Go through the entries below and return every line that contains "leaks".

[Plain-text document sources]
....................

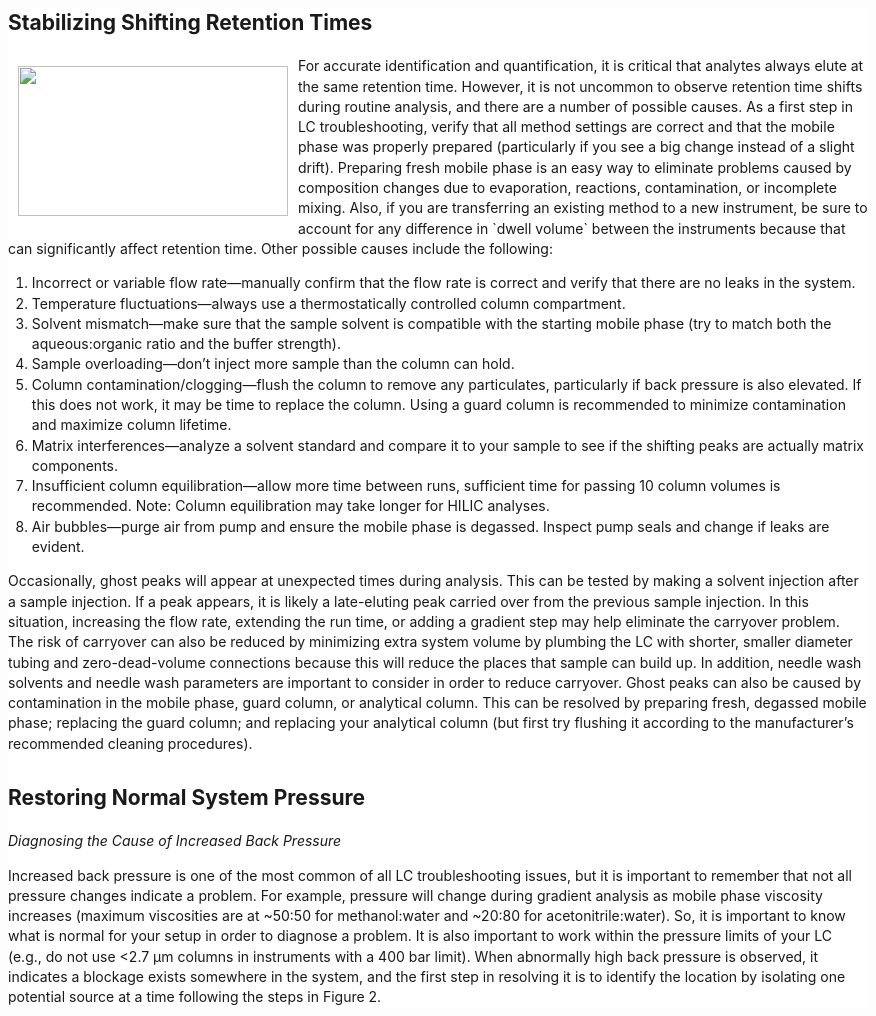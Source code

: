 ## Stabilizing Shifting Retention Times

<img width ="270" height= "150" src = "/docs/images/figure-article-gnar3485-03.jpg" style ="float: left" HSPACE="10" VSPACE="10"/>
For accurate identification and quantification, it is critical that analytes always elute at the same retention time. However, it is not uncommon to observe retention time shifts during routine analysis, and there are a number of possible causes. As a first step in LC troubleshooting, verify that all method settings are correct and that the mobile phase was properly prepared (particularly if you see a big change instead of a slight drift). Preparing fresh mobile phase is an easy way to eliminate problems caused by composition changes due to evaporation, reactions, contamination, or incomplete mixing. Also, if you are transferring an existing method to a new instrument, be sure to account for any difference in `dwell volume` between the instruments because that can significantly affect retention time. Other possible causes include the following:

1. Incorrect or variable flow rate—manually confirm that the flow rate is correct and verify that there are no leaks in the system.
2. Temperature fluctuations—always use a thermostatically controlled column compartment.
3. Solvent mismatch—make sure that the sample solvent is compatible with the starting mobile phase (try to match both the aqueous:organic ratio and the buffer strength).
4. Sample overloading—don’t inject more sample than the column can hold.
5. Column contamination/clogging—flush the column to remove any particulates, particularly if back pressure is also elevated. If this does not work, it may be time to replace the column. Using a guard column is recommended to minimize contamination and maximize column lifetime.
6. Matrix interferences—analyze a solvent standard and compare it to your sample to see if the shifting peaks are actually matrix components.
7. Insufficient column equilibration—allow more time between runs, sufficient time for passing 10 column volumes is recommended. Note: Column equilibration may take longer for HILIC analyses.
8. Air bubbles—purge air from pump and ensure the mobile phase is degassed. Inspect pump seals and change if leaks are evident.

Occasionally, ghost peaks will appear at unexpected times during analysis. This can be tested by making a solvent injection after a sample injection. If a peak appears, it is likely a late-eluting peak carried over from the previous sample injection. In this situation, increasing the flow rate, extending the run time, or adding a gradient step may help eliminate the carryover problem. The risk of carryover can also be reduced by minimizing extra system volume by plumbing the LC with shorter, smaller diameter tubing and zero-dead-volume connections because this will reduce the places that sample can build up. In addition, needle wash solvents and needle wash parameters are important to consider in order to reduce carryover. Ghost peaks can also be caused by contamination in the mobile phase, guard column, or analytical column. This can be resolved by preparing fresh, degassed mobile phase; replacing the guard column; and replacing your analytical column (but first try flushing it according to the manufacturer’s recommended cleaning procedures).

## Restoring Normal System Pressure

*Diagnosing the Cause of Increased Back Pressure*

Increased back pressure is one of the most common of all LC troubleshooting issues, but it is important to remember that not all pressure changes indicate a problem. For example, pressure will change during gradient analysis as mobile phase viscosity increases (maximum viscosities are at ~50:50 for methanol:water and ~20:80 for acetonitrile:water). So, it is important to know what is normal for your setup in order to diagnose a problem. It is also important to work within the pressure limits of your LC (e.g., do not use <2.7 µm columns in instruments with a 400 bar limit). When abnormally high back pressure is observed, it indicates a blockage exists somewhere in the system, and the first step in resolving it is to identify the location by isolating one potential source at a time following the steps in Figure 2.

....................

[Task response]
1. Incorrect or variable flow rate—manually confirm that the flow rate is correct and verify that there are no leaks in the system.
8. Air bubbles—purge air from pump and ensure the mobile phase is degassed. Inspect pump seals and change if leaks are evident.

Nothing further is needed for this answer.